*** Begin section ***

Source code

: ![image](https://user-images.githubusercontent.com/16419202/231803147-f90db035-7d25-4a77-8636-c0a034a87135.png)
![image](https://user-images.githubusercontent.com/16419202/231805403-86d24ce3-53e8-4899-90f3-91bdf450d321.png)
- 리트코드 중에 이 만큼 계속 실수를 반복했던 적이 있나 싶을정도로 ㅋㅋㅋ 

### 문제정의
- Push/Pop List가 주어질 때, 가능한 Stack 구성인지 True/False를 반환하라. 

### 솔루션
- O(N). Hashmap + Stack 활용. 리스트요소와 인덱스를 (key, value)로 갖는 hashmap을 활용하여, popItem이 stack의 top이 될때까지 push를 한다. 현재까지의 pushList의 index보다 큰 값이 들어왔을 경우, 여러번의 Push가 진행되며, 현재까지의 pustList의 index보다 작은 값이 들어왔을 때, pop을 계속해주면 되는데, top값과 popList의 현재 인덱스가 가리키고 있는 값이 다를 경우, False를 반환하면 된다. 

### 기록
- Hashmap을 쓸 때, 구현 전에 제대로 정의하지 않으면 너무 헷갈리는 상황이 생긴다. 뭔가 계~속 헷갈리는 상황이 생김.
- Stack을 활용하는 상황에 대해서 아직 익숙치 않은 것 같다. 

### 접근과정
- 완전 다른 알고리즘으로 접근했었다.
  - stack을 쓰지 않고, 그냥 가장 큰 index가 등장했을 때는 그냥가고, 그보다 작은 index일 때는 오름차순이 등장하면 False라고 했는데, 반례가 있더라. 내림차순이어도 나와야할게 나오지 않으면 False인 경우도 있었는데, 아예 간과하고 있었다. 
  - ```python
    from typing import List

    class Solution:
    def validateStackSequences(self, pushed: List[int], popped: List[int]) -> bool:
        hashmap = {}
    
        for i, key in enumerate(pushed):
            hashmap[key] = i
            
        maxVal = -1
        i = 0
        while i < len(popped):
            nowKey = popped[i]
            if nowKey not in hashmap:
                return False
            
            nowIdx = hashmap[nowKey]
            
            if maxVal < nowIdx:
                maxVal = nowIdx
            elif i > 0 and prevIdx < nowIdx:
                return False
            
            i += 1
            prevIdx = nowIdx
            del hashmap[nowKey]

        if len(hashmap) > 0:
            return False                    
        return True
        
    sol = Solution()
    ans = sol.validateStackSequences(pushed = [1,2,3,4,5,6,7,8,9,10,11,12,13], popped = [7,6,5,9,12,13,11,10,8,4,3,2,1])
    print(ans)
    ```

*** End section ***
*** Begin section ***

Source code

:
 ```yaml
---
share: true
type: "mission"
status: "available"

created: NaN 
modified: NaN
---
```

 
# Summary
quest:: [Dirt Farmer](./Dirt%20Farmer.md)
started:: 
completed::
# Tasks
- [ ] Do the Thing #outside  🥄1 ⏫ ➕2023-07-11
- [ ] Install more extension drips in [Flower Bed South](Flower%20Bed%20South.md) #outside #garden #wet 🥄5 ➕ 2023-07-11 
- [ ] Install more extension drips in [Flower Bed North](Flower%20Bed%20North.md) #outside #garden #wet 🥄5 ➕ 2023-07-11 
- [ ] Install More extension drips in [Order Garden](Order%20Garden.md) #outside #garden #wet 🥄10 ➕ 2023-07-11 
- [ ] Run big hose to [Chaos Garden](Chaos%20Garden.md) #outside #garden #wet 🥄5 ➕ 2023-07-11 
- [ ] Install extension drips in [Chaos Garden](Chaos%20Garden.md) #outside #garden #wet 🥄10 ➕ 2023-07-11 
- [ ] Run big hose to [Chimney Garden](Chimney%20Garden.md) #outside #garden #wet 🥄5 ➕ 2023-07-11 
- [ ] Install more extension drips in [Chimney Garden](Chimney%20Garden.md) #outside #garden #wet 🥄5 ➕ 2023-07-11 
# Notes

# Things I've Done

*** End section ***

Scan the listing above and copy all lines containing the word "images".

: ![image](https://user-images.githubusercontent.com/16419202/231803147-f90db035-7d25-4a77-8636-c0a034a87135.png)
![image](https://user-images.githubusercontent.com/16419202/231805403-86d24ce3-53e8-4899-90f3-91bdf450d321.png)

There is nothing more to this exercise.